I have calculated the Taylor series for $f(x)=\ln(1+x)$ centered at $x=0$ with some help and have gotten the following,
$$\sum_{n=1}^\infty\frac{(-1)^{n+1}}{n}x^n$$,
I then found the values of $x$ for which the series converges, through the ratio test I found these values to be $-1<x<=1$. I am now trying to prove that the series converges to the function $ln(1+x)$ for these values of $x$ that I have found.
So how would I prove that it converges to the function?
On
According to Lagrange remainders, we have
$$P_k(x)=\sum_{n=1}^k\frac{(-1)^{n+1}}nx^n$$
For some $\xi\in(-1,1)$, we then have
$$\ln(1+x)-P_k(x)=\frac{\xi^{k+1}}{k+1}$$
But since $\lim_{k\to\infty}\frac{\xi^{k+1}}{k+1}=0\forall\xi\in(-1,1)$, it follows that
$$\ln(1+x)=\lim_{k\to\infty}P_k(x)$$
At $x=1$, we can show convergence through the partial sums:
$$\begin{align}\sum_{n=1}^k\frac{(-1)^{n+1}}n&=\sum_{n=1}^k(-1)^{n+1}\int_0^1t^{n-1}\ dt\\&=\int_0^1\sum_{n=1}^k(-1)^{n+1}t^{n-1}\ dt\\\text{(geometric series)}&=\int_0^1\frac{1-(-t)^k}{1+t}\ dt\\&=\int_0^1\frac1{1+t}\ dt+(-1)^{k+1}\int_0^1\frac{t^k}{1+t}\ dt\\&=\ln(2)+(-1)^{k+1}\int_0^1\frac{t^k}{1+t}\ dt\end{align}$$
We can then squeeze the last integral, since:
$$0<\int_0^1\frac{t^k}{1+t}\ dt<\int_0^1t^k\ dt=\frac1{k+1}\stackrel{k\to\infty}\longrightarrow0$$
On
Such series is the Taylor series of $\log(1+x)$ at the origin.

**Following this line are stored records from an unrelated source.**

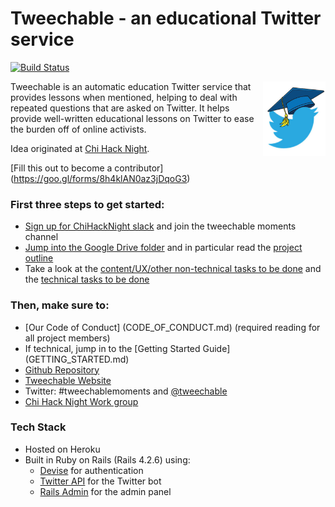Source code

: # Tweechable - an educational Twitter service 
[![Build Status](https://travis-ci.org/Tweechable/tweechable_final.svg?branch=master)](https://travis-ci.org/Tweechable/tweechable_final)


<img src="app/assets/images/logo.jpg?raw=true" align="right" width="100" alt="Tweechable Logo">

Tweechable is an automatic education Twitter service that provides lessons when mentioned, helping to deal with repeated questions that are asked on Twitter. It helps provide well-written educational lessons on Twitter to ease the burden off of online activists. 

Idea originated at [Chi Hack Night](https://chihacknight.org/).

[Fill this out to become a contributor] (https://goo.gl/forms/8h4klAN0az3jDqoG3)

### First three steps to get started:
- [Sign up for ChiHackNight slack](slackme.chihacknight.org) and join the tweechable moments channel
- [Jump into the Google Drive folder](https://drive.google.com/drive/u/0/folders/0B5H_yPciI7lWalFxVklhZ0RfUDg) and in particular read the [project outline](https://docs.google.com/document/d/1GXd1CXhlMYkQ6x6Q8i89jkmfDV7VQPp6zpZitr5wdTE/edit)
- Take a look at the [content/UX/other non-technical tasks to be done](https://github.com/Tweechable/tweechable_final/projects/1) and the [technical tasks to be done](https://github.com/Tweechable/tweechable_final/issues)

### Then, make sure to:
- [Our Code of Conduct] (CODE_OF_CONDUCT.md) (required reading for all project members)
- If technical, jump in to the [Getting Started Guide] (GETTING_STARTED.md)
- [Github Repository](https://github.com/Tweechable/tweechable)
- [Tweechable Website](https://tweechable.herokuapp.com/)
- Twitter: #tweechablemoments and [@tweechable](https://twitter.com/tweechable)
- [Chi Hack Night Work group](https://chihacknight.org/breakouts.html)

### Tech Stack

 - Hosted on Heroku
 - Built in Ruby on Rails (Rails 4.2.6) using:
	- [Devise](https://github.com/plataformatec/devise) for authentication
 	- [Twitter API](https://github.com/sferik/twitter) for the Twitter bot
 	- [Rails Admin](https://github.com/sferik/rails_admin) for the admin panel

The Taylor series is unique. The radius of convergence of the power series is one. $\log(1+x)$ is an analytic function in a neighbourhood of the origin. It follows that $$ \log(1+x) = \sum_{n\geq 1}\frac{(-1)^{n+1}}{n}x^n \tag{1}$$ holds for any $x\in(-1,1)$. As an alternative, for any $z\in(-1,1)$ we have $$ \frac{1}{1+z} = \sum_{n\geq 0} (-1)^n z^n\tag{2} $$ hence by integrating both sides of $(2)$ over the interval $(0,x)$ we get $(1)$ for any $x\in(-1,1)$. We are allowed to exchange $\int$ and $\sum$ due to the absolute convergence of the RHS of $(2)$.
I thought it might be instructive to show convergence using only the sum of a geometric progression and an elementary inequality. To that end we proceed.
Note that we can write
$$\begin{align} \sum_{n=1}^N\frac{(-1)^{n-1}x^n}{n}&=\sum_{n=1}^N (-1)^{n+1}\int_0^xt^{n-1}\,dt\\\\ &=\int_0^x \sum_{n=1}^N (-t)^{n-1}\,dt\\\\ &=\int_0^x\frac{1-(-t)^N}{1+t}\,dt\\\\ &=\log(1+x)-(-1)^N\int_0^x\frac{t^N}{1+t}\,dt \end{align}$$
Now, note that for $|x|<1$
$$\begin{align} \left| \int_0^x\frac{t^N}{1+t}\,dt\right|&\le \frac{1}{1-|x|}\int_0^x t^n\,dt\\\\ &=\frac{x^{N+1}}{(1-|x|)(N+1)}\\\\ &\to 0\,\,\text{as}\,\,n\to \infty \end{align}$$
Therefore, for $|x|<1$, we have
$$\lim_{N\to \infty}\sum_{n=1}^N\frac{(-1)^{n-1}x^n}{n}=\log(1+x)$$
as was to be shown!